Word for word, repeat each line of the listing below.

=== Section Start ===

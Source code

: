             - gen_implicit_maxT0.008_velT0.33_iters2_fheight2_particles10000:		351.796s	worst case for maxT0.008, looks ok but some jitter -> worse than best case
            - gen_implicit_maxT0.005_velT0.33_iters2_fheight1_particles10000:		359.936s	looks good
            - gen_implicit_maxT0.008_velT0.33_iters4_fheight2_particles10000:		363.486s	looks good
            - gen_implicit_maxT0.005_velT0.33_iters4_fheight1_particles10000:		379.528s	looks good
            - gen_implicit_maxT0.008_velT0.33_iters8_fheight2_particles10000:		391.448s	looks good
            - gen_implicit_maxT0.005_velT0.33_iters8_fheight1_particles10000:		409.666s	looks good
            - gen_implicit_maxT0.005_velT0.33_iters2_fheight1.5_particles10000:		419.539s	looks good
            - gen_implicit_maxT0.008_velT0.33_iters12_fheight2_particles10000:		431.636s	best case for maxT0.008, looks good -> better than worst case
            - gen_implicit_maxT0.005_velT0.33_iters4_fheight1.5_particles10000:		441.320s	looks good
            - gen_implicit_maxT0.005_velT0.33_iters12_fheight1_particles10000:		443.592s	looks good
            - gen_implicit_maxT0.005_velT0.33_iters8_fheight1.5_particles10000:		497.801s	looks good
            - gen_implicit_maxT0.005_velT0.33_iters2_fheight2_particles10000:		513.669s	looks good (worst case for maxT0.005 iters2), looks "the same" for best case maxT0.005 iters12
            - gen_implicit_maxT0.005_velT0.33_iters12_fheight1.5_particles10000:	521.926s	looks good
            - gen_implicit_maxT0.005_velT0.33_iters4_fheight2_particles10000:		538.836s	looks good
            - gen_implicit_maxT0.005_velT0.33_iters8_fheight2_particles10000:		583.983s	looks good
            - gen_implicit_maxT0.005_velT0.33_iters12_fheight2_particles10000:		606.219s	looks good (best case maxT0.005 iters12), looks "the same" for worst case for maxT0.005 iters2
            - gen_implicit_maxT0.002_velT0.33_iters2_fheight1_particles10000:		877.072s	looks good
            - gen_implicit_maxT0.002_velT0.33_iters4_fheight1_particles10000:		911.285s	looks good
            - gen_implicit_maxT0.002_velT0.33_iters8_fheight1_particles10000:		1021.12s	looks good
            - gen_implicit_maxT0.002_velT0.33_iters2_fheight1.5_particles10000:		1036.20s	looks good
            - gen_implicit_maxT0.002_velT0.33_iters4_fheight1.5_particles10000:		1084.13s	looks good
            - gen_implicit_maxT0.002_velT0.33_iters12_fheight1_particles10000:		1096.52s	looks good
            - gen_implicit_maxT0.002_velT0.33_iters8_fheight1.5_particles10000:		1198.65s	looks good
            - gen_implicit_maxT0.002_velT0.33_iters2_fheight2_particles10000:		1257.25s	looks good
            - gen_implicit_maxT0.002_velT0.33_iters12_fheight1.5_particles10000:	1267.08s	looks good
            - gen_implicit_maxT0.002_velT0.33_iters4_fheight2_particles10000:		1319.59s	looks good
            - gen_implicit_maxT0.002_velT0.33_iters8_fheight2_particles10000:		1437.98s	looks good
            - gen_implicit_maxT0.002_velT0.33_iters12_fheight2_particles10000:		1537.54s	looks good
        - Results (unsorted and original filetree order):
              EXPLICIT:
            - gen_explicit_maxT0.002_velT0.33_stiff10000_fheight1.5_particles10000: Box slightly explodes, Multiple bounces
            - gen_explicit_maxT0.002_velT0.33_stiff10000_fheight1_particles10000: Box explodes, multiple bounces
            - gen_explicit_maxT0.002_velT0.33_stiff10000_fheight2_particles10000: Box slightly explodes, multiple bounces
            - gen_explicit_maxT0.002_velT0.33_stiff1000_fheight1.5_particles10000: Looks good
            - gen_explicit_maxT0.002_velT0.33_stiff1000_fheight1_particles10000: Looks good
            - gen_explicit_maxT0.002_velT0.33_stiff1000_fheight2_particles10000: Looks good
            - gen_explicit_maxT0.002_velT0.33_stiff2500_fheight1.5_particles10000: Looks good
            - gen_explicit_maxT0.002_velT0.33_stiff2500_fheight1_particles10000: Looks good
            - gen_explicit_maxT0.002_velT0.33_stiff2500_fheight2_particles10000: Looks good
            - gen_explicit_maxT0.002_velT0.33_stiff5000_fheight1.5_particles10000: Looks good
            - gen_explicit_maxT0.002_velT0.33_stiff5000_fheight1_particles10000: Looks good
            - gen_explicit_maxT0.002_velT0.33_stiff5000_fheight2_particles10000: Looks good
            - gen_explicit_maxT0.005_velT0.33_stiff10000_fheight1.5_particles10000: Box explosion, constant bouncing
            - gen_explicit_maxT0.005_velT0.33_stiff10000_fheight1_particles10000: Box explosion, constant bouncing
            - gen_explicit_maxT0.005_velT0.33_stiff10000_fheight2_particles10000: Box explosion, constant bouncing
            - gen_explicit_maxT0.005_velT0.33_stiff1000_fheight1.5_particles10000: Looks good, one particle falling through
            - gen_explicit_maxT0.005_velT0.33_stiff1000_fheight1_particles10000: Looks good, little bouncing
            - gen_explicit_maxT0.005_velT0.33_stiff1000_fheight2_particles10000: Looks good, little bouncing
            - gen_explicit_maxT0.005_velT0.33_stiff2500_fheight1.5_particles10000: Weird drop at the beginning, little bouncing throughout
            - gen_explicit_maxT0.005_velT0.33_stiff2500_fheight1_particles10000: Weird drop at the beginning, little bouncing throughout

=== Section End ===

■ **Solved problem**:
Source code

:             - gen_implicit_maxT0.008_velT0.33_iters2_fheight2_particles10000:		351.796s	worst case for maxT0.008, looks ok but some jitter -> worse than best case
            - gen_implicit_maxT0.005_velT0.33_iters2_fheight1_particles10000:		359.936s	looks good
            - gen_implicit_maxT0.008_velT0.33_iters4_fheight2_particles10000:		363.486s	looks good
            - gen_implicit_maxT0.005_velT0.33_iters4_fheight1_particles10000:		379.528s	looks good
            - gen_implicit_maxT0.008_velT0.33_iters8_fheight2_particles10000:		391.448s	looks good
            - gen_implicit_maxT0.005_velT0.33_iters8_fheight1_particles10000:		409.666s	looks good
            - gen_implicit_maxT0.005_velT0.33_iters2_fheight1.5_particles10000:		419.539s	looks good
            - gen_implicit_maxT0.008_velT0.33_iters12_fheight2_particles10000:		431.636s	best case for maxT0.008, looks good -> better than worst case
            - gen_implicit_maxT0.005_velT0.33_iters4_fheight1.5_particles10000:		441.320s	looks good
            - gen_implicit_maxT0.005_velT0.33_iters12_fheight1_particles10000:		443.592s	looks good
            - gen_implicit_maxT0.005_velT0.33_iters8_fheight1.5_particles10000:		497.801s	looks good
            - gen_implicit_maxT0.005_velT0.33_iters2_fheight2_particles10000:		513.669s	looks good (worst case for maxT0.005 iters2), looks "the same" for best case maxT0.005 iters12
            - gen_implicit_maxT0.005_velT0.33_iters12_fheight1.5_particles10000:	521.926s	looks good
            - gen_implicit_maxT0.005_velT0.33_iters4_fheight2_particles10000:		538.836s	looks good
            - gen_implicit_maxT0.005_velT0.33_iters8_fheight2_particles10000:		583.983s	looks good
            - gen_implicit_maxT0.005_velT0.33_iters12_fheight2_particles10000:		606.219s	looks good (best case maxT0.005 iters12), looks "the same" for worst case for maxT0.005 iters2
            - gen_implicit_maxT0.002_velT0.33_iters2_fheight1_particles10000:		877.072s	looks good
            - gen_implicit_maxT0.002_velT0.33_iters4_fheight1_particles10000:		911.285s	looks good
            - gen_implicit_maxT0.002_velT0.33_iters8_fheight1_particles10000:		1021.12s	looks good
            - gen_implicit_maxT0.002_velT0.33_iters2_fheight1.5_particles10000:		1036.20s	looks good
            - gen_implicit_maxT0.002_velT0.33_iters4_fheight1.5_particles10000:		1084.13s	looks good
            - gen_implicit_maxT0.002_velT0.33_iters12_fheight1_particles10000:		1096.52s	looks good
            - gen_implicit_maxT0.002_velT0.33_iters8_fheight1.5_particles10000:		1198.65s	looks good
            - gen_implicit_maxT0.002_velT0.33_iters2_fheight2_particles10000:		1257.25s	looks good
            - gen_implicit_maxT0.002_velT0.33_iters12_fheight1.5_particles10000:	1267.08s	looks good
            - gen_implicit_maxT0.002_velT0.33_iters4_fheight2_particles10000:		1319.59s	looks good
            - gen_implicit_maxT0.002_velT0.33_iters8_fheight2_particles10000:		1437.98s	looks good
            - gen_implicit_maxT0.002_velT0.33_iters12_fheight2_particles10000:		1537.54s	looks good
        - Results (unsorted and original filetree order):
              EXPLICIT:
            - gen_explicit_maxT0.002_velT0.33_stiff10000_fheight1.5_particles10000: Box slightly explodes, Multiple bounces
            - gen_explicit_maxT0.002_velT0.33_stiff10000_fheight1_particles10000: Box explodes, multiple bounces
            - gen_explicit_maxT0.002_velT0.33_stiff10000_fheight2_particles10000: Box slightly explodes, multiple bounces
            - gen_explicit_maxT0.002_velT0.33_stiff1000_fheight1.5_particles10000: Looks good
            - gen_explicit_maxT0.002_velT0.33_stiff1000_fheight1_particles10000: Looks good
            - gen_explicit_maxT0.002_velT0.33_stiff1000_fheight2_particles10000: Looks good
            - gen_explicit_maxT0.002_velT0.33_stiff2500_fheight1.5_particles10000: Looks good
            - gen_explicit_maxT0.002_velT0.33_stiff2500_fheight1_particles10000: Looks good
            - gen_explicit_maxT0.002_velT0.33_stiff2500_fheight2_particles10000: Looks good
            - gen_explicit_maxT0.002_velT0.33_stiff5000_fheight1.5_particles10000: Looks good
            - gen_explicit_maxT0.002_velT0.33_stiff5000_fheight1_particles10000: Looks good
            - gen_explicit_maxT0.002_velT0.33_stiff5000_fheight2_particles10000: Looks good
            - gen_explicit_maxT0.005_velT0.33_stiff10000_fheight1.5_particles10000: Box explosion, constant bouncing
            - gen_explicit_maxT0.005_velT0.33_stiff10000_fheight1_particles10000: Box explosion, constant bouncing
            - gen_explicit_maxT0.005_velT0.33_stiff10000_fheight2_particles10000: Box explosion, constant bouncing
            - gen_explicit_maxT0.005_velT0.33_stiff1000_fheight1.5_particles10000: Looks good, one particle falling through
            - gen_explicit_maxT0.005_velT0.33_stiff1000_fheight1_particles10000: Looks good, little bouncing
            - gen_explicit_maxT0.005_velT0.33_stiff1000_fheight2_particles10000: Looks good, little bouncing
            - gen_explicit_maxT0.005_velT0.33_stiff2500_fheight1.5_particles10000: Weird drop at the beginning, little bouncing throughout
            - gen_explicit_maxT0.005_velT0.33_stiff2500_fheight1_particles10000: Weird drop at the beginning, little bouncing throughout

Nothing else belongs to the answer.